RS, are you going to be able to provide us with pictures this year?


----------



## The Roadstergal (Sep 7, 2002)

That I completely understand.


----------



## Geo31 (Aug 2, 2003)

How about a letter writing campaign to the folks at Budweiser and HP pressure Williams to get an American in the second seat? Townsend Bell has been doing alright in F3000.


----------



## racerdave (Sep 15, 2003)

That was last year. He lobbied to be the "third" driver at Jaguar, but the teammate who kicked his butt all year, Bjorn Wirdheim, took the job away from him. I don't even know what Bell is doing now... out of a ride for all I know.

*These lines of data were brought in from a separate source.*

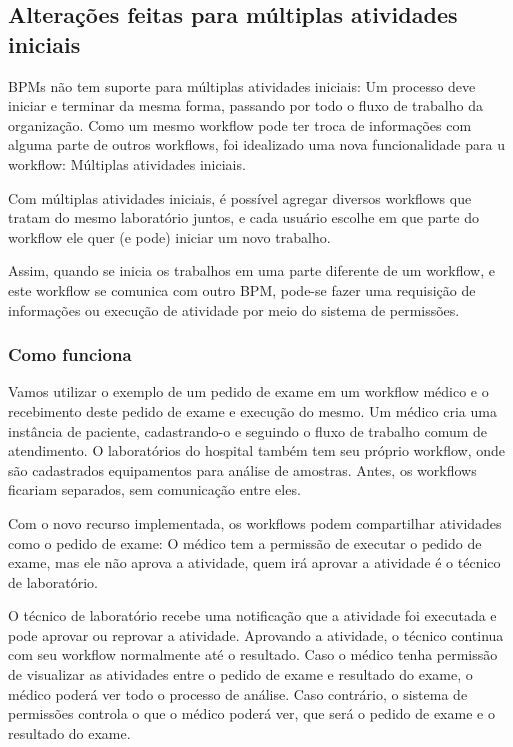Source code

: \subsection{Alterações feitas para múltiplas atividades iniciais}

BPMs não tem suporte para múltiplas atividades iniciais: Um processo deve iniciar e terminar da mesma forma, passando por todo o fluxo de trabalho da organização. \R
Como um mesmo workflow pode ter troca de informações com alguma parte de outros workflows, foi idealizado uma nova funcionalidade para u workflow: Múltiplas atividades iniciais.

Com múltiplas atividades iniciais, é possível agregar diversos workflows que tratam do mesmo laboratório juntos, e cada usuário escolhe em que parte do workflow ele quer (e pode) iniciar um novo trabalho.

Assim, quando se inicia os trabalhos em uma parte diferente de um workflow, e este workflow se comunica com outro BPM, pode-se fazer uma requisição de informações ou execução de atividade por meio do sistema de permissões.

\subsubsection{Como funciona}

Vamos utilizar o exemplo de um pedido de exame em um workflow médico e o recebimento deste pedido de exame e execução do mesmo.
Um médico cria uma instância de paciente, cadastrando-o e seguindo o fluxo de trabalho comum de atendimento.
O laboratórios do hospital também tem seu próprio workflow, onde são cadastrados equipamentos para análise de amostras.
Antes, os workflows ficariam separados, sem comunicação entre eles.

Com o novo recurso implementada, os workflows podem compartilhar atividades como o pedido de exame: O médico tem a permissão de executar o pedido de exame, mas ele não aprova a atividade, quem irá aprovar a atividade é o técnico de laboratório.

O técnico de laboratório recebe uma notificação que a atividade foi executada e pode aprovar ou reprovar a atividade.
Aprovando a atividade, o técnico continua com seu workflow normalmente até o resultado.
Caso o médico tenha permissão de visualizar as atividades entre o pedido de exame e resultado do exame, o médico poderá ver todo o processo de análise.
Caso contrário, o sistema de permissões controla o que o médico poderá ver, que será o pedido de exame e o resultado do exame.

I don't see any US driver on the horizon that could succeed in F1... except AJ Allmendinger. That kid is good. Give him 2 years in champ cars, then send him to Europe. He could be the one.


----------



## berford (Sep 10, 2002)

If Webber is a lock, which I hope he is, then I like Coulthard because I think they may make a good TEAM, if for no other reason than they're both English (sort of--by birth and by adoption). The team thing has been absent at Williams for such a long time that I would welcome it back with open arms. Just my


----------



## racerdave (Sep 15, 2003)

Hmm... I've read stuff from Webber over the last year or so to the effect that while he may not be adversarial with his teammates, he really doesn't pay them much mind, either. He's got his own thing to do, and isn't worried about them. 

Which, I suppose, is the right way to do it. F1 can be pretty ruthless, so look out for #1. 

The interesting part about Webber is that he's not had any really top-flight experienced teammates. So it will be interesting to see how he reacts should he get hired on at Williams with JV, DC or even Fisi.

Here's hoping Williams get's Webber and JV for 05. 

Edit...

Funny, I wrote that, then visited F1-Live:

14/05/04 - 11:39]

Webber out to 'destroy' F1 team-mate
Klien better watch out

The placid Mark Webber lets rip when asked about his Formula One team- mate.

Since hitting the sport, for the struggling Minardi crew and now Jaguar, Australia's star has 'destroyed' the fellow occupant of his team's 900bhp racer.

Justin Wilson is ''very nice,'' he once said, ''but I've got to kick his ass.''

''It's my job to destroy my team-mate,'' Mark continued the theme in Barcelona.

Webber's four occasional team-mates from 2002 and 2003 - Alex Yoong, Anthony Davidson, Antonio Pizzonia and Justin Wilson - are no longer on the F1 grid.

''If I'm blown away by my team-mate,'' he adds, ''I'm doing something wrong.

''It's a driver's nightmare to get beaten with exactly the same equipment.''


----------



## berford (Sep 10, 2002)

racerdave said:


> ...
> Funny, I wrote that, then visited F1-Live:
> 
> 14/05/04 - 11:39]
> ...


If that's the case, RB must have a humongous inferiority complex by now.


----------



## racerdave (Sep 15, 2003)

No, RB sold his soul when he went to Ferrari. He doesn't feel that anymore.


----------



## Motown328 (Jun 4, 2003)

The Roadstergal said:


> I think they should bump up Marc Gene.


WERD! :thumbup:

(and did you see the way he drove that Budweiser course?!?!? Hahaha...)

And I don't think Davidson would leave BAR unless he was lined-up nicely at Williams. He's sniffing around for Sato to be dumped... A one-two of Button/Davidson would be almighty! I would be surprised if they don't give him a shot towards the end of the season...


----------